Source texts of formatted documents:
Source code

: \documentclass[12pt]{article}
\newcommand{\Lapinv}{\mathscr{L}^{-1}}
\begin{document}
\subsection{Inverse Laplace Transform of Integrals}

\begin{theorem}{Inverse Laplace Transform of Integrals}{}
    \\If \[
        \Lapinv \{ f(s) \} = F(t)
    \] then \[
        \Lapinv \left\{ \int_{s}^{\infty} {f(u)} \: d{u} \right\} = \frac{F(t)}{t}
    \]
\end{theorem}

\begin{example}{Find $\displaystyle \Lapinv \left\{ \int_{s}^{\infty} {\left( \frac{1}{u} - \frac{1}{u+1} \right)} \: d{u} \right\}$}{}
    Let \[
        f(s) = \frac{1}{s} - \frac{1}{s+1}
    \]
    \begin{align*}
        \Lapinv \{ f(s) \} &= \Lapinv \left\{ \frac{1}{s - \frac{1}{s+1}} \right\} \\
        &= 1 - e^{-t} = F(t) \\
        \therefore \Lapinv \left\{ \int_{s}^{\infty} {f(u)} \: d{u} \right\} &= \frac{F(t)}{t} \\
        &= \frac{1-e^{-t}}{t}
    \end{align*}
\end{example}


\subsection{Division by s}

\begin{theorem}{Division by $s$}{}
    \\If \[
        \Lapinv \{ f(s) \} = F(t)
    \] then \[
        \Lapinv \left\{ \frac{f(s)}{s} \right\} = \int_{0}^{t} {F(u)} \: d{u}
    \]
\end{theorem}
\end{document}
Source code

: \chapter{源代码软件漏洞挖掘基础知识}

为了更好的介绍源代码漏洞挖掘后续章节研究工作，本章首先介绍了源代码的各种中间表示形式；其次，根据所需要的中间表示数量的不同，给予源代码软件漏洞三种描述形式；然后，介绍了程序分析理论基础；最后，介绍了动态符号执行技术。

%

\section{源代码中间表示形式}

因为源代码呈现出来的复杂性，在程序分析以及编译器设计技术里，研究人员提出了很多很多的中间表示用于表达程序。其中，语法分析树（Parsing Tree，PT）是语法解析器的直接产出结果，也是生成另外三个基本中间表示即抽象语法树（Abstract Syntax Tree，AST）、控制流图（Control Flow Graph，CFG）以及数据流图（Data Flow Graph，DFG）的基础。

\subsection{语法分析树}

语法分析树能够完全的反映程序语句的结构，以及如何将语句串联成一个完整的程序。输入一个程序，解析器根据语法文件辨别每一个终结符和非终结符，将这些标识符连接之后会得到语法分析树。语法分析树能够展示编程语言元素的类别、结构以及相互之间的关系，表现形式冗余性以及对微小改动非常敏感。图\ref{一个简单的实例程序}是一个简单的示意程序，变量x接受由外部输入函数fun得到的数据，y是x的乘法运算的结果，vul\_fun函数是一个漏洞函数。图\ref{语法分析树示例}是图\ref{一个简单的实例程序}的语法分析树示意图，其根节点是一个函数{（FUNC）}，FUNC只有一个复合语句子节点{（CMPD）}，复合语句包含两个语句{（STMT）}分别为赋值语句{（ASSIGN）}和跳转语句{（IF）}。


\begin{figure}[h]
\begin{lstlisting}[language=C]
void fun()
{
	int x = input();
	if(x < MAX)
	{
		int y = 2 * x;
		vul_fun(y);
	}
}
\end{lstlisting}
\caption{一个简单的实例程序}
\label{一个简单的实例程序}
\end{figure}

▶ _Exercise brief_:
Reproduce the data above in full, keeping it exactly the same.

▶ _Written reply_:
Source code

: \documentclass[12pt]{article}
\newcommand{\Lapinv}{\mathscr{L}^{-1}}
\begin{document}
\subsection{Inverse Laplace Transform of Integrals}

\begin{theorem}{Inverse Laplace Transform of Integrals}{}
    \\If \[
        \Lapinv \{ f(s) \} = F(t)
    \] then \[
        \Lapinv \left\{ \int_{s}^{\infty} {f(u)} \: d{u} \right\} = \frac{F(t)}{t}
    \]
\end{theorem}

\begin{example}{Find $\displaystyle \Lapinv \left\{ \int_{s}^{\infty} {\left( \frac{1}{u} - \frac{1}{u+1} \right)} \: d{u} \right\}$}{}
    Let \[
        f(s) = \frac{1}{s} - \frac{1}{s+1}
    \]
    \begin{align*}
        \Lapinv \{ f(s) \} &= \Lapinv \left\{ \frac{1}{s - \frac{1}{s+1}} \right\} \\
        &= 1 - e^{-t} = F(t) \\
        \therefore \Lapinv \left\{ \int_{s}^{\infty} {f(u)} \: d{u} \right\} &= \frac{F(t)}{t} \\
        &= \frac{1-e^{-t}}{t}
    \end{align*}
\end{example}


\subsection{Division by s}

\begin{theorem}{Division by $s$}{}
    \\If \[
        \Lapinv \{ f(s) \} = F(t)
    \] then \[
        \Lapinv \left\{ \frac{f(s)}{s} \right\} = \int_{0}^{t} {F(u)} \: d{u}
    \]
\end{theorem}
\end{document}
Source code

: \chapter{源代码软件漏洞挖掘基础知识}

为了更好的介绍源代码漏洞挖掘后续章节研究工作，本章首先介绍了源代码的各种中间表示形式；其次，根据所需要的中间表示数量的不同，给予源代码软件漏洞三种描述形式；然后，介绍了程序分析理论基础；最后，介绍了动态符号执行技术。

%

\section{源代码中间表示形式}

因为源代码呈现出来的复杂性，在程序分析以及编译器设计技术里，研究人员提出了很多很多的中间表示用于表达程序。其中，语法分析树（Parsing Tree，PT）是语法解析器的直接产出结果，也是生成另外三个基本中间表示即抽象语法树（Abstract Syntax Tree，AST）、控制流图（Control Flow Graph，CFG）以及数据流图（Data Flow Graph，DFG）的基础。

\subsection{语法分析树}

语法分析树能够完全的反映程序语句的结构，以及如何将语句串联成一个完整的程序。输入一个程序，解析器根据语法文件辨别每一个终结符和非终结符，将这些标识符连接之后会得到语法分析树。语法分析树能够展示编程语言元素的类别、结构以及相互之间的关系，表现形式冗余性以及对微小改动非常敏感。图\ref{一个简单的实例程序}是一个简单的示意程序，变量x接受由外部输入函数fun得到的数据，y是x的乘法运算的结果，vul\_fun函数是一个漏洞函数。图\ref{语法分析树示例}是图\ref{一个简单的实例程序}的语法分析树示意图，其根节点是一个函数{（FUNC）}，FUNC只有一个复合语句子节点{（CMPD）}，复合语句包含两个语句{（STMT）}分别为赋值语句{（ASSIGN）}和跳转语句{（IF）}。


\begin{figure}[h]
\begin{lstlisting}[language=C]
void fun()
{
	int x = input();
	if(x < MAX)
	{
		int y = 2 * x;
		vul_fun(y);
	}
}
\end{lstlisting}
\caption{一个简单的实例程序}
\label{一个简单的实例程序}
\end{figure}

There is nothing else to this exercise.